I think most would concede that the haredi world is the largest repository of a heedless attachment to Torah, far removed from any worldly calculation.

Haredi demonstration against IDF enlistment legislation in Jerusalem, May 16, 2013
Photo by: Marc Israel Sellem/The Jerusalem Post
In response to the Church of Scotland’s adoption of the “An Inheritance of Abraham?” report, a veritable potpourri of reasons for rejecting the Jewish claim of a historical connection to the Land of Israel, the ever brilliant David Goldman offers one of his startling aperçus: “The most successful Christian communities embrace the State of Israel, while the least successful abhor it.”

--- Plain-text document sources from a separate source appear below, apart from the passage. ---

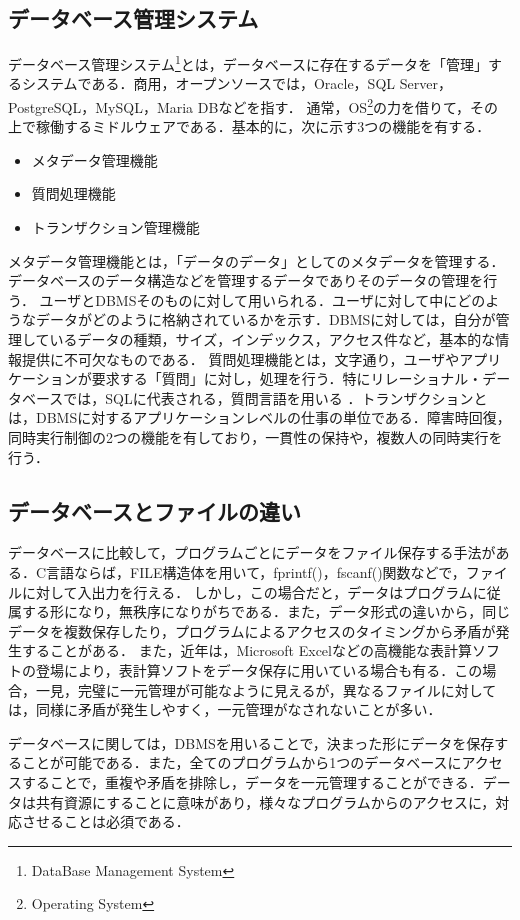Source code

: \documentclass[a4paper,10pt]{jreport}
\begin{document}
\subsection{データベース管理システム}
データベース管理システム\footnote{DataBase Management System}とは，データベースに存在するデータを「管理」するシステムである．商用，オープンソースでは，Oracle，SQL Server，PostgreSQL，MySQL，Maria DBなどを指す．
通常，OS\footnote{Operating System}の力を借りて，その上で稼働するミドルウェアである．基本的に，次に示す3つの機能を有する．
\begin{itemize}
	\item メタデータ管理機能
	\item 質問処理機能
	\item トランザクション管理機能
\end{itemize}
\par メタデータ管理機能とは，「データのデータ」としてのメタデータを管理する．データベースのデータ構造などを管理するデータでありそのデータの管理を行う．
ユーザとDBMSそのものに対して用いられる．ユーザに対して中にどのようなデータがどのように格納されているかを示す．DBMSに対しては，自分が管理しているデータの種類，サイズ，インデックス，アクセス件など，基本的な情報提供に不可欠なものである．
質問処理機能とは，文字通り，ユーザやアプリケーションが要求する「質問」に対し，処理を行う．特にリレーショナル・データベースでは，SQLに代表される，質問言語を用いる
．トランザクションとは，DBMSに対するアプリケーションレベルの仕事の単位である．障害時回復，同時実行制御の2つの機能を有しており，一貫性の保持や，複数人の同時実行を行う．

\subsection{データベースとファイルの違い}
データベースに比較して，プログラムごとにデータをファイル保存する手法がある．C言語ならば，FILE構造体を用いて，fprintf()，fscanf()関数などで，ファイルに対して入出力を行える．
しかし，この場合だと，データはプログラムに従属する形になり，無秩序になりがちである．また，データ形式の違いから，同じデータを複数保存したり，プログラムによるアクセスのタイミングから矛盾が発生することがある．
また，近年は，Microsoft Excelなどの高機能な表計算ソフトの登場により，表計算ソフトをデータ保存に用いている場合も有る．この場合，一見，完璧に一元管理が可能なように見えるが，異なるファイルに対しては，同様に矛盾が発生しやすく，一元管理がなされないことが多い．
\par データベースに関しては，DBMSを用いることで，決まった形にデータを保存することが可能である．また，全てのプログラムから1つのデータベースにアクセスすることで，重複や矛盾を排除し，データを一元管理することができる．データは共有資源にすることに意味があり，様々なプログラムからのアクセスに，対応させることは必須である．
\end{document}
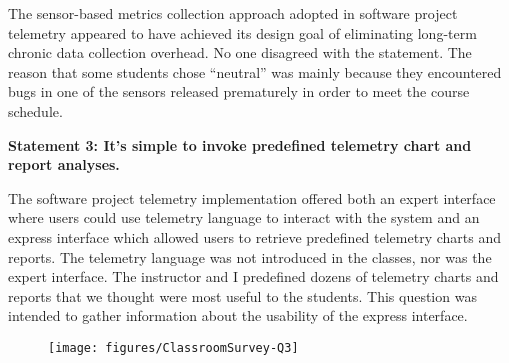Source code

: %

The sensor-based metrics collection approach adopted in software project telemetry appeared to have achieved its design goal of eliminating long-term chronic data collection overhead. No one disagreed with the statement. The reason that some students chose ``neutral'' was mainly because they encountered bugs in one of the sensors released prematurely in order to meet the course schedule.




\newpage
\textbf{Statement 3: It's simple to invoke predefined telemetry chart and report analyses.}

The software project telemetry implementation offered both an expert interface where users could use telemetry language to interact with the system and an express interface which allowed users to retrieve predefined telemetry charts and reports. The telemetry language was not introduced in the classes, nor was the expert interface. The instructor and I predefined dozens of telemetry charts and reports that we thought were most useful to the students. This question was intended to gather information about the usability of the express interface.

\begin{quote}\end{quote} %

\begin{figure}[h]
  \center
  \texttt{[image: figures/ClassroomSurvey-Q3]}
  \label{fig:InClassSurvey-Q3}
\end{figure}


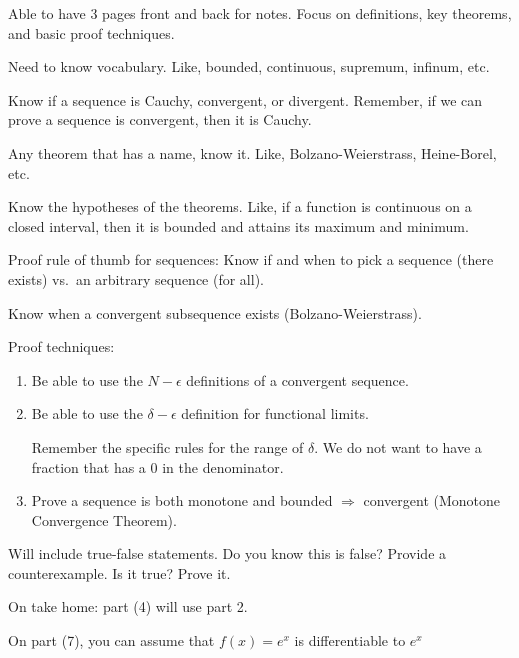 Able to have 3 pages front and back for notes. Focus on definitions, key theorems, and basic proof techniques.

Need to know vocabulary. Like, bounded, continuous, supremum, infinum, etc.

Know if a sequence is Cauchy, convergent, or divergent. Remember, if we can prove a sequence is convergent, then it is Cauchy.

Any theorem that has a name, know it. Like, Bolzano-Weierstrass, Heine-Borel, etc.

Know the hypotheses of the theorems. Like, if a function is continuous on a closed interval, then it is bounded and attains its maximum and minimum.

Proof rule of thumb for sequences: Know if and when to pick a sequence (there exists) vs.~an arbitrary sequence (for all).

Know when a convergent subsequence exists (Bolzano-Weierstrass).

Proof techniques:
\begin{enumerate}
    \item Be able to use the \(N-\epsilon\) definitions of a convergent sequence. 
    \item Be able to use the \(\delta-\epsilon\) definition for functional limits.

    Remember the specific rules for the range of \(\delta\). We do not want to have a fraction that has a 0 in the denominator.
    \item Prove a sequence is both monotone and bounded \(\Rightarrow\) convergent (Monotone Convergence Theorem).
\end{enumerate}
Will include true-false statements. Do you know this is false? Provide a counterexample. Is it true? Prove it.

On take home: part (4) will use part 2.

On part (7), you can assume that \(f(x) = e^{x}\) is differentiable to \(e^{x}\)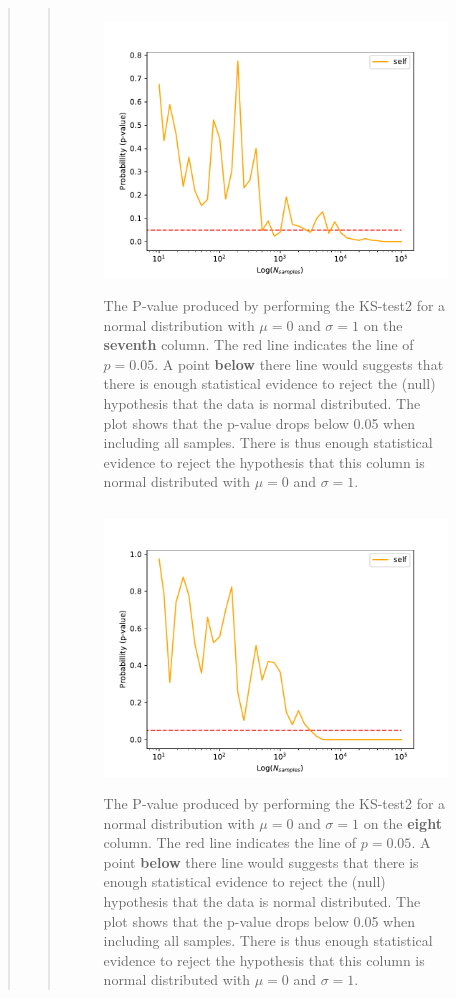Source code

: \begin{quote}
\begin{quote}
\newpage

\begin{figure}[!ht]
\centering
\includegraphics[width=12cm, height=7.5cm]{./Plots/1e_plot_column_6.pdf}
\caption{The P-value produced by performing the KS-test2 for a normal distribution with $\mu = 0$ and $\sigma = 1$ on the \textbf{seventh} column.  The red line indicates the line of $ p = 0.05$. A point \textbf{below} there  line would suggests that there is enough statistical evidence to reject the (null) hypothesis that the data is normal distributed. The plot shows that the p-value drops below 0.05 when including all samples. There is thus enough statistical evidence to reject the hypothesis that this column is normal distributed with $\mu = 0$ and $\sigma = 1$.}
\end{figure}


\begin{figure}[!ht]
\centering
\includegraphics[width=12cm, height=7.5cm]{./Plots/1e_plot_column_7.pdf}
\caption{The P-value produced by performing the KS-test2 for a normal distribution with $\mu = 0$ and $\sigma = 1$ on the \textbf{eight} column.  The red line indicates the line of $ p = 0.05$. A point \textbf{below} there  line would suggests that there is enough statistical evidence to reject the (null) hypothesis that the data is normal distributed. The plot shows that the p-value drops below 0.05 when including all samples. There is thus enough statistical evidence to reject the hypothesis that this column is normal distributed with $\mu = 0$ and $\sigma = 1$.}
\end{figure}


\end{quote}
\end{quote}
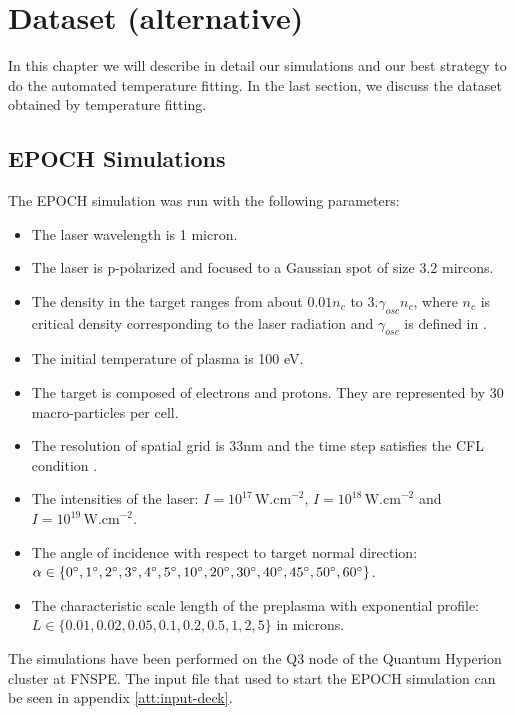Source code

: \chapter{Dataset (alternative)}
\label{ch:dataset-alternative}
In this chapter we will describe in detail our simulations and our best strategy to do the automated temperature fitting. In the last section, we discuss the dataset obtained by temperature fitting.
\section{EPOCH Simulations}
The EPOCH simulation was run with the following parameters:
\begin{itemize}
	\item The laser wavelength is 1 micron.
	\item The laser is p-polarized and focused to a Gaussian spot of size $3.2$ mircons.
	\item The density in the target ranges from about $0.01n_c$ to $3.\gamma_{osc}n_c$, where $n_c$ is critical density corresponding to the laser radiation \cite{cui2013} and $\gamma_{osc}$ is defined in \cite{cui2013}.
	\item The initial temperature of plasma is 100 eV.
	\item The target is composed of electrons and protons. They are represented by 30 macro-particles per cell.
	\item The resolution of spatial grid is 33nm and the time step satisfies the CFL condition \cite{arber2015}.
	\item The intensities of the laser: $I=10^{17}\,\mathrm{W.cm}^{-2}$, $I=10^{18} \,\mathrm{W.cm}^{-2}$ and \newline$I=10^{19}\,\mathrm{W.cm}^{-2}$.
	\item The angle of incidence with respect to target normal direction: \newline $\alpha \in \{0\degree,1\degree,2\degree,3\degree,4\degree,5\degree,10\degree,20\degree,30\degree,40\degree,45\degree,50\degree,60\degree\}$.
	\item The characteristic scale length of the preplasma with exponential profile: \newline $L\in\{0.01,0.02,0.05,0.1,0.2,0.5,1,2,5\}$ in microns.
	
\end{itemize}
The simulations have been performed on the Q3 node of the Quantum Hyperion cluster at FNSPE. The input file that used to start the EPOCH simulation can be seen in appendix \ref{att:input-deck}.

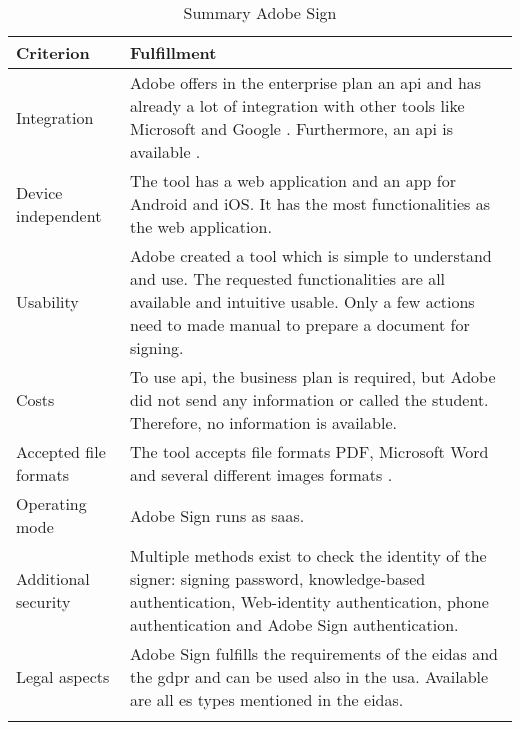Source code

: 	\begin{longtable}{|p{4cm}|p{10cm}|} \hline
		\rowcolor{Gray}Criterion & Fulfillment \\ \hline
		Integration & Adobe offers in the enterprise plan an \gls{api} and has already a lot of integration with other tools like Microsoft and Google \parencite{adobesign2018integration,adobesign2018info}. Furthermore, an \gls{api} is available \parencite{adobesign2018api}. \\ \hline
		Device independent & The tool has a web application and an \gls{app} for Android and iOS. It has the most functionalities as the web application. \\ \hline
		Usability & Adobe created a tool which is simple to understand and use. The requested functionalities are all available and intuitive usable. Only a few actions need to made manual to prepare a document for signing. \\ \hline
		Costs & To use \gls{api}, the business plan is required, but Adobe did not send any information or called the student. Therefore, no information is available.\\ \hline
		Accepted file formats & The tool accepts file formats \gls{PDF}, Microsoft Word and several different images formats \parencite{adobesign2018info}. \\ \hline
		Operating mode & Adobe Sign runs as \gls{saas}. \parencite{adobesign2016} \\ \hline
		Additional security & Multiple methods exist to check the identity of the signer: signing password, knowledge-based authentication, Web-identity authentication, phone authentication and Adobe Sign authentication. \parencite{adobesign2018security} \\ \hline
		Legal aspects & Adobe Sign fulfills the requirements of the \gls{eidas} and the \gls{gdpr} and can be used also in the \gls{usa}. Available are all \gls{es} types mentioned in the \gls{eidas}. \parencite{adobesign2018legal,adobesign2018gdpr, adobesign2018es}\\ \hline
	\caption{Summary Adobe Sign}
	\label{tab:adobesign}
	\end{longtable}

The Church of Scotland certainly falls into the latter category. Since 1956, the Church of Scotland has shed two-thirds of its members, and continues to lose them at a rate of 5 percent a year. (Ironically, in happier times for the Church of Scotland, it was a hotbed of Christian Zionism. A 19th-century Church of Scotland cleric coined the phrase, “A land without people for a people without a land.”) The same observation applies to the Church of England, another fast-fading religious establishment.
Less than 40% of Britons say they believe in God, and more British Muslims than British Christians attend weekly religious services.
Like the Church of Scotland, the Church of England has increasingly descended into mindless political correctness. Israel has often borne the brunt of that political correctness in the form of resolutions for disinvestment.
The religious energy in America has shifted dramatically from the old mainstream churches – Episcopalians and Presbyterians – towards evangelicals. Here too, Goldman’s observation holds up. Both the Episcopalians and Presbyterians have passed disinvestment resolutions in recent years (though the Presbyterians’ was subsequently rescinded). Meanwhile the evangelicals have proven to be the most stalwart supporters of Israel, often citing the biblical verse, “And I will bless them that bless you, and curse him that curses you; and in you all the families of the earth shall be blessed.”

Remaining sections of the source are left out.